# Liberty Walk/Rocket Bunny



## BAZGTR530 (May 19, 2011)

I love these kits, anyone in the UK have one ?


----------



## matty32 (Dec 18, 2005)

We supply them in japan

Can ship to the UK cheaply


----------



## LiamGTR (Nov 26, 2006)

Those arches make it look very old skool skyline


----------



## BAZGTR530 (May 19, 2011)

matty32 said:


> We supply them in japan
> 
> Can ship to the UK cheaply


Cheaply  Whats the cost £'s Please


----------



## BAZGTR530 (May 19, 2011)

Can you offer both Liberty Walk and Rocket Bunny?


----------



## BAZGTR530 (May 19, 2011)

matty32 said:


> We supply them in japan
> 
> Can ship to the UK cheaply


 I like this one ?


----------



## BAZGTR530 (May 19, 2011)

Rocket Bunny ?


----------



## matty32 (Dec 18, 2005)

sure, il price up for you today


----------



## grahamc (Oct 1, 2006)

If its just for the fender bolt on bits, please include me in the price PM


----------



## matty32 (Dec 18, 2005)

Full kit or parts can be obtained


----------



## EAndy (Dec 13, 2011)

Full kit is around £10k isn't it? tempting to buy one, make miner changes and create a mould to sell on for 1/3rd the price :chuckle:

Can you fire me a PM for the price of the LB kit (full) if you don't want to place price on forum.

Ordered some HKS bits from you in the past so least I know your a decent supplier


----------



## matty32 (Dec 18, 2005)

kit is 10k

sure just pm me on what bits you want and il work out a price


----------



## Edwardjbutcher (Jul 8, 2015)

Hi,

Can you get hold of the front and rear arches of the Liberty walk?
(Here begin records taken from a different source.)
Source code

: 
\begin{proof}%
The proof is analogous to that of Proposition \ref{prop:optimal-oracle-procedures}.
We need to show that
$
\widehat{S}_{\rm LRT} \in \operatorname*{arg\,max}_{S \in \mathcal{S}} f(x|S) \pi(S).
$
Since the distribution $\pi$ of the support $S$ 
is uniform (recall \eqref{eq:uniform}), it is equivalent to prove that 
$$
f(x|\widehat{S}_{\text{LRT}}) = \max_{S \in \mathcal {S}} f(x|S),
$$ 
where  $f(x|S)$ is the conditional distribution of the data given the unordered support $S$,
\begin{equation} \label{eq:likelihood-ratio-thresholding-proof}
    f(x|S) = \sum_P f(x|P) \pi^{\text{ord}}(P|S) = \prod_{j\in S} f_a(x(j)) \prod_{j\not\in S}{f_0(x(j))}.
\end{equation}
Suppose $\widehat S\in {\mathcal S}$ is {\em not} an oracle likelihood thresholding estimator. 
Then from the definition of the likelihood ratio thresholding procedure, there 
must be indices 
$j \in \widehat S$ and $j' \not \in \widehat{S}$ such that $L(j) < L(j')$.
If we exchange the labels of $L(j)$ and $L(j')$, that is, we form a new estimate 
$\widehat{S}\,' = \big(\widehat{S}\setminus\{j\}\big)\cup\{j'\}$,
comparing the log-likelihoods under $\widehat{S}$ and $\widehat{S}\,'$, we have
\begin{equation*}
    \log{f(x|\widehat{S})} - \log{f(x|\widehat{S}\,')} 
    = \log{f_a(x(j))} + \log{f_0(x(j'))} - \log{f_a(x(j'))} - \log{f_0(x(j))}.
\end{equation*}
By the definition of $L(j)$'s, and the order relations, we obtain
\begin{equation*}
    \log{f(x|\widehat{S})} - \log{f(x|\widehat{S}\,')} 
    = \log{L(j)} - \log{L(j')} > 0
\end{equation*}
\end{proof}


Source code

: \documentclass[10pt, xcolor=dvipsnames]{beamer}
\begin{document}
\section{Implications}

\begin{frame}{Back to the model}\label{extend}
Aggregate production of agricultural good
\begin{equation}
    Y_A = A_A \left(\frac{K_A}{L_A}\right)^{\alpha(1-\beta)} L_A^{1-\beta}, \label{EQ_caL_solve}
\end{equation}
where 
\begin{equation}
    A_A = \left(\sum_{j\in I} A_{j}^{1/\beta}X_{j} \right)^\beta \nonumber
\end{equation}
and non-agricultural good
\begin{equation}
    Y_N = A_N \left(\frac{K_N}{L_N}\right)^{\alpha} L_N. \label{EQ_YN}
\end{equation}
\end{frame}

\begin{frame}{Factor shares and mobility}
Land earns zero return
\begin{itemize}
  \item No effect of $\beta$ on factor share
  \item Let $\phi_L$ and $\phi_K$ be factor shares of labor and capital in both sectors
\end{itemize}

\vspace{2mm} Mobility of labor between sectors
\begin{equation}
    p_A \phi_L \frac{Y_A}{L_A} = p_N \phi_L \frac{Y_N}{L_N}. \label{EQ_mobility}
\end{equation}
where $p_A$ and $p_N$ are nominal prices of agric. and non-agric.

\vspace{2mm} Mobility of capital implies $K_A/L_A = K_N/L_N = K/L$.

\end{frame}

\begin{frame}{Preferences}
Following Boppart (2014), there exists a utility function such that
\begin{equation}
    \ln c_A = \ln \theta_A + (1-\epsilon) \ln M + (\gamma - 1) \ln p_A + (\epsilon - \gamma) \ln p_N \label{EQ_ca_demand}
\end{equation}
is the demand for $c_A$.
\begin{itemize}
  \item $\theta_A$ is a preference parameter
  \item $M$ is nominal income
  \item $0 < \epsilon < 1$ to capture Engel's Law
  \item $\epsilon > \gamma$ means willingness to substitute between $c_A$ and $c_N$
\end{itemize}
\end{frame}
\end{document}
Looking for some for the R34, or close to customise


----------



## matty32 (Dec 18, 2005)

hi if you contact us via neweraparts.com

we can help.


----------



## TABZ (Apr 30, 2003)

Looking on FB earlier it would seem Kream Developments are now a UK registered supplier and as luck would have it, they are looking for a few customers to help promote the occasion with special rates for supplying g and fitting the kit in house,


----------



## Samopangy (Nov 20, 2014)

grahamc said:


> If its just for the fender bolt on bits, please include me in the price PM


No, you will have to cut the rear panels and front as well, this is the never go back job.:wavey:

Samo


----------